Points, Intervals, and Distributions for Science

Points, Intervals, and Distributions for Science

. 7 min read

Putting Some Science Back Into Actuarial Science

The degree is called Actuarial Science. However, part of the science is lost due to poor design when communicating results.

Most actuaries, statisticians, and data scientists will select, use, and review their data and models skillfully and carefully. It's an outcome of intuition, training, and workflows. Yet, those things extend less often to the design of communicating results.

For actuaries, the communication standard is to "identify the methods, procedures, assumptions, and data used by the actuary with sufficient clarity that another actuary qualified in the same practice area could make an objective appraisal of the reasonableness of the actuary's work." per Actuarial Standards of Practice, No. 41 — Actuarial Communications.

The scientific rigor in actuarial work comes from the ability to appraise and critique each other's work. That's great, but we should consider a broader scope: First, only some who review the results are qualified actuaries. Two, and more importantly, "sufficient clarity" doesn't always translate to enough context for meaningful vetting, particularly when results are only a table of point estimates—usually the average result of the analysis.

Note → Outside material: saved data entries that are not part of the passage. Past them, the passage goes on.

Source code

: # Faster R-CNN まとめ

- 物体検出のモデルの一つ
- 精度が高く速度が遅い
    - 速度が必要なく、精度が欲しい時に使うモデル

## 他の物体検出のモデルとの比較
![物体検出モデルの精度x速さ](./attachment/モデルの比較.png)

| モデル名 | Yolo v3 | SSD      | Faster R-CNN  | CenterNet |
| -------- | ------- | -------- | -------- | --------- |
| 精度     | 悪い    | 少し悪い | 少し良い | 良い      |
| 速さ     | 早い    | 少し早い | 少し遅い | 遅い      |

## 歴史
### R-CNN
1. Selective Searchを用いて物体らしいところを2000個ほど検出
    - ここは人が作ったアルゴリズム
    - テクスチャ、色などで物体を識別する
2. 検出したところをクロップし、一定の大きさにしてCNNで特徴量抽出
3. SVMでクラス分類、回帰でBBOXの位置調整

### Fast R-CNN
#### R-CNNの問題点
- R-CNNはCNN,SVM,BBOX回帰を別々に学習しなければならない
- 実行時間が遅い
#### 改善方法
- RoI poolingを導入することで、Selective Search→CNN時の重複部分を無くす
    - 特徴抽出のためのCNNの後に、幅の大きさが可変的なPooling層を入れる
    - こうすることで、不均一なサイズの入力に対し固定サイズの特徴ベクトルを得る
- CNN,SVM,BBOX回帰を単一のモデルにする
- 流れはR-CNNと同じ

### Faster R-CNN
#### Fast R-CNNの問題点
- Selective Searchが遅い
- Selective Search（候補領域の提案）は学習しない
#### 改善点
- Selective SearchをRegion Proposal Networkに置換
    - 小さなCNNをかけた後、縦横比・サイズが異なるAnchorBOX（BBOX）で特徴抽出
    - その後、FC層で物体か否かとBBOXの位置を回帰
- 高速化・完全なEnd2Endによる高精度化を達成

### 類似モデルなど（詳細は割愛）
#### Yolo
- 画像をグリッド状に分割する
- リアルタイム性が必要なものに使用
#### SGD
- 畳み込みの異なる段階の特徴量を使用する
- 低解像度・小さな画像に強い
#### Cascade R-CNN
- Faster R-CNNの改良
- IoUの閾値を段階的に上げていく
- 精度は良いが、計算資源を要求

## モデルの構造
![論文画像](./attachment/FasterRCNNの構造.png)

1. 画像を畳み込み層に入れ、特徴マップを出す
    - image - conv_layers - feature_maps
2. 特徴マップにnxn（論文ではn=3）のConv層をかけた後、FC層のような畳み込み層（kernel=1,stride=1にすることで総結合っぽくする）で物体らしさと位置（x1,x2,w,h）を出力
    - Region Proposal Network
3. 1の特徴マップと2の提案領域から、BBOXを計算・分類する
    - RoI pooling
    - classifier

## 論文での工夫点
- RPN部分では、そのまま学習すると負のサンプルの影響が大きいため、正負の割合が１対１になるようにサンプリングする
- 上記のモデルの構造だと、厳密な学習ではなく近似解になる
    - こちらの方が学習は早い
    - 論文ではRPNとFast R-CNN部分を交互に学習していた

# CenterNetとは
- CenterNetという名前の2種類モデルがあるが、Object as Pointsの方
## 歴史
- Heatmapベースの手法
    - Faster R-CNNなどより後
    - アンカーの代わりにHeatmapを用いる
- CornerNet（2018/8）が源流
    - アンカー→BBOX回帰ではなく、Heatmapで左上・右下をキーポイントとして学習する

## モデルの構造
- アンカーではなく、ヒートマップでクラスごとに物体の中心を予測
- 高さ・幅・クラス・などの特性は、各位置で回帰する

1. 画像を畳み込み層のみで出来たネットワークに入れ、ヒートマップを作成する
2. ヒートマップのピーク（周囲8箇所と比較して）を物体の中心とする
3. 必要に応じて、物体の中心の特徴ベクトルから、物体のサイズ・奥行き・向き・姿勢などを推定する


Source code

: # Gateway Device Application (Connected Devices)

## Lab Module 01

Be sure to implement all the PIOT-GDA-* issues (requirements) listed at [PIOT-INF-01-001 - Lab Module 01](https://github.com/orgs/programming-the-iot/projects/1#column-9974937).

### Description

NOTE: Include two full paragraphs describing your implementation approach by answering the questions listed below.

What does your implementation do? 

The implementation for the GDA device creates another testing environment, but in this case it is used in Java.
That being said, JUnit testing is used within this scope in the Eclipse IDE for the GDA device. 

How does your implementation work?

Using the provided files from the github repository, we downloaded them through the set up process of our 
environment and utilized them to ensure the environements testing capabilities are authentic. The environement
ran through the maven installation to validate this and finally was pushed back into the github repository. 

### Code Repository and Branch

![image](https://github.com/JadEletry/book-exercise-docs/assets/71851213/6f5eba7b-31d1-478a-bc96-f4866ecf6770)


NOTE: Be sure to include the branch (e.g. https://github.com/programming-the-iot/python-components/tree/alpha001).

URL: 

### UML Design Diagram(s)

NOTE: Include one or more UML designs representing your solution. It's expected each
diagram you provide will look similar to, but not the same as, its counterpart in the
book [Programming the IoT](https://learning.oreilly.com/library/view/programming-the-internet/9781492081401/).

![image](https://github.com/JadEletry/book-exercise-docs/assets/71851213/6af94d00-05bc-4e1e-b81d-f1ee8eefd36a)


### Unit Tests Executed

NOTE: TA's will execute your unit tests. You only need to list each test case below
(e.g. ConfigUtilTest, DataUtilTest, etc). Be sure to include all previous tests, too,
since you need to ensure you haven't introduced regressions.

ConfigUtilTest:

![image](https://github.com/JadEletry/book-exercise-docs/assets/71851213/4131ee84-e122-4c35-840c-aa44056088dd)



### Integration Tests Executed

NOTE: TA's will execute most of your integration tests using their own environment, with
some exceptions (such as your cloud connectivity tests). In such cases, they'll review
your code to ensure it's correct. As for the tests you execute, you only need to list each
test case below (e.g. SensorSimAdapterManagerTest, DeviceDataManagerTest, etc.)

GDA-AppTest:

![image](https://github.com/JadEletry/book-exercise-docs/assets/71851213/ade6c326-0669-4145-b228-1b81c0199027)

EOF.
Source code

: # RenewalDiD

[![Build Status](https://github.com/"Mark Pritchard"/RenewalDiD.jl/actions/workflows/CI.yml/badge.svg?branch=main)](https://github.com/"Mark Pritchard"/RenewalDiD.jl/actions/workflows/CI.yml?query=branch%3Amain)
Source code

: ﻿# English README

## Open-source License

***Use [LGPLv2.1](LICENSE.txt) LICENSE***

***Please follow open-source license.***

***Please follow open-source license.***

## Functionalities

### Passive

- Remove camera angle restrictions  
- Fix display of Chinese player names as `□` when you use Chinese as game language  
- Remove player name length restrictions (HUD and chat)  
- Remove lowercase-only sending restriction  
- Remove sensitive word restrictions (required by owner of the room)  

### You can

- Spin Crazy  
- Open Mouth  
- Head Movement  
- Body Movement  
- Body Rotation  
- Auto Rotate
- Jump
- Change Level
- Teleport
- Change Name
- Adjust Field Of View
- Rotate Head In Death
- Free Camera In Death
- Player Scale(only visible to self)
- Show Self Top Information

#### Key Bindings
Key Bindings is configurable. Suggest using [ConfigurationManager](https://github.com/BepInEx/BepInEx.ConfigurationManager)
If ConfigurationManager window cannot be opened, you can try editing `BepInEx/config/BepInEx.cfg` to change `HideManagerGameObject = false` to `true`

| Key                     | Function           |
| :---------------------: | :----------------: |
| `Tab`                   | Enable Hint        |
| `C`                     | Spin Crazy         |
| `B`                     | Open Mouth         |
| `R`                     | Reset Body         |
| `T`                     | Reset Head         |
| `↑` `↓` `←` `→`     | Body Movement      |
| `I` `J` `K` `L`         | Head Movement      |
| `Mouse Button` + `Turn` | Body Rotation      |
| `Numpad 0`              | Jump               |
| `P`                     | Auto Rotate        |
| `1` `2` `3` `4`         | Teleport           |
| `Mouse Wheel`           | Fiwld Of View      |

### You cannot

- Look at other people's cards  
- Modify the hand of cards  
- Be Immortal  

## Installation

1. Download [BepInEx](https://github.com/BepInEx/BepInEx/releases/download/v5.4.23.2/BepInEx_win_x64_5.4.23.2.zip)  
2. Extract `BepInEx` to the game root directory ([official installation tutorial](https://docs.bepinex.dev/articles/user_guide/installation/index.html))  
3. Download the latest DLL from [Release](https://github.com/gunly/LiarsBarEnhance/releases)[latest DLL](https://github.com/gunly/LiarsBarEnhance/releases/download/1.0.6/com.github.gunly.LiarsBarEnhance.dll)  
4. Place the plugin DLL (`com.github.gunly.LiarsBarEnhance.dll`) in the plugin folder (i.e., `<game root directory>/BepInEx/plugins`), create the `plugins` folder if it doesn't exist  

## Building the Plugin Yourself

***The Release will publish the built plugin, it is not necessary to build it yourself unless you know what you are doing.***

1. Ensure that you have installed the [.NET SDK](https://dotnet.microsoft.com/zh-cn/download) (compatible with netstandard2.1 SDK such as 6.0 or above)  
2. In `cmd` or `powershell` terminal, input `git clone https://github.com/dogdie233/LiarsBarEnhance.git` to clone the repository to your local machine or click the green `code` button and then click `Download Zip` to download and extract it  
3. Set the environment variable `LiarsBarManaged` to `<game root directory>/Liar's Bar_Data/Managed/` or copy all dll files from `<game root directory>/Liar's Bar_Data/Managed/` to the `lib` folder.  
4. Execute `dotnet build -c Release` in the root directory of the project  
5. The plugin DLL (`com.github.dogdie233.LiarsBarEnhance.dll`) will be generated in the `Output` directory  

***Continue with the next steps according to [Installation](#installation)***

Poor design frustrates an accessible representation of the data, models, and results. Here are some better design choices to consider.

Distributions as Context

There's a common industry joke, "Hey, did you hear about the statistician that drowned in a river that was, on average, six inches deep?" (Actuaries have a license to be macabre.) This statistician's fateful error was ignoring the river's distribution—the average depth and how much that depth varies.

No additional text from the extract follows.